* **EXERCISE DIRECTIONS**
The records follow. Filter them to the lines that hold "skillicons".

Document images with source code

◆ ◆ ◆ ◆

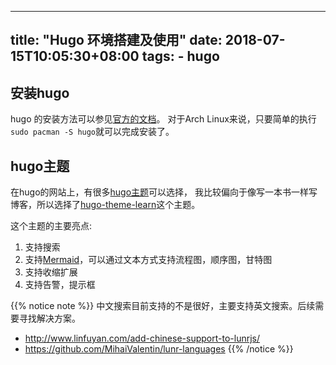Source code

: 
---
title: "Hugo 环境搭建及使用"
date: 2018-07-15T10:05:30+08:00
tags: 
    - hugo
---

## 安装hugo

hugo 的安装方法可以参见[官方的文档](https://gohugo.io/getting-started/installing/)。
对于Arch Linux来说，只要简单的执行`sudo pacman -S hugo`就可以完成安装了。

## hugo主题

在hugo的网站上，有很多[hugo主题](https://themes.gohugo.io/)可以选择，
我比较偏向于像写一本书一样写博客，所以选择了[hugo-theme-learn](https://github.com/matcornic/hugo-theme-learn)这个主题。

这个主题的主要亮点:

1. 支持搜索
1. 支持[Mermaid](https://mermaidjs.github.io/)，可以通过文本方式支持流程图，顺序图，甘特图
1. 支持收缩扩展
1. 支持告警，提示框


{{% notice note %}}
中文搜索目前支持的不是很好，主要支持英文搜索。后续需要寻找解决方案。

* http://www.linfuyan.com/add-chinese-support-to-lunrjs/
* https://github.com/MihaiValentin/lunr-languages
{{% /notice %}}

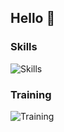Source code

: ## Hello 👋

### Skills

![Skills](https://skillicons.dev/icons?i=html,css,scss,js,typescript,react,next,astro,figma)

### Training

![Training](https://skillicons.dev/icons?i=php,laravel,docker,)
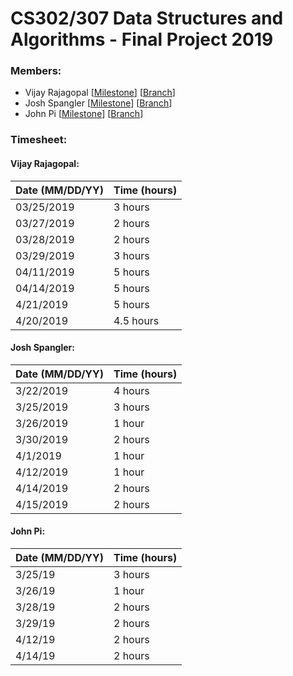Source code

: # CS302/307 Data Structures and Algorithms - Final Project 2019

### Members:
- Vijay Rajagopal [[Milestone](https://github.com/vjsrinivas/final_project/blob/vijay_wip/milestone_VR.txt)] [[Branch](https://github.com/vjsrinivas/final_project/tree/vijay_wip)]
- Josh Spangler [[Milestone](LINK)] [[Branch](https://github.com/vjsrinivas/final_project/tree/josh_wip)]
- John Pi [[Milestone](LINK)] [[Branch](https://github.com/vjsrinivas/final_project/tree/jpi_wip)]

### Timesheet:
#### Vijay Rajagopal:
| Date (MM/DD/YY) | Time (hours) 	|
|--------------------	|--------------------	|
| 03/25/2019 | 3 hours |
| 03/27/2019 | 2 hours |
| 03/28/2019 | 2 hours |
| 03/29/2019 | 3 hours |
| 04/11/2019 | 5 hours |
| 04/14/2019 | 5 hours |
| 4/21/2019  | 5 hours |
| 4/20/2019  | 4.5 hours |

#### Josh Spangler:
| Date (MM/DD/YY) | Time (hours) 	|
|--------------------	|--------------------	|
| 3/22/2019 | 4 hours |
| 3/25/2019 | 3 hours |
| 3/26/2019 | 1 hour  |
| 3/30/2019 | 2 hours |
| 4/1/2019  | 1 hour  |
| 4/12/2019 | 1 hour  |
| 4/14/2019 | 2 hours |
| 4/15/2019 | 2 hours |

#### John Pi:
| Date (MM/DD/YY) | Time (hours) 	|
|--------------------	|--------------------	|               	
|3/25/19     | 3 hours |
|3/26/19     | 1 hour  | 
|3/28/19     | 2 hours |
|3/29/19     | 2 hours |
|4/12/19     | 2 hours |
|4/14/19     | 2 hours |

◆ ◆ ◆ ◆

* **OUTPUT**
![Skills](https://skillicons.dev/icons?i=html,css,scss,js,typescript,react,next,astro,figma)
![Training](https://skillicons.dev/icons?i=php,laravel,docker,)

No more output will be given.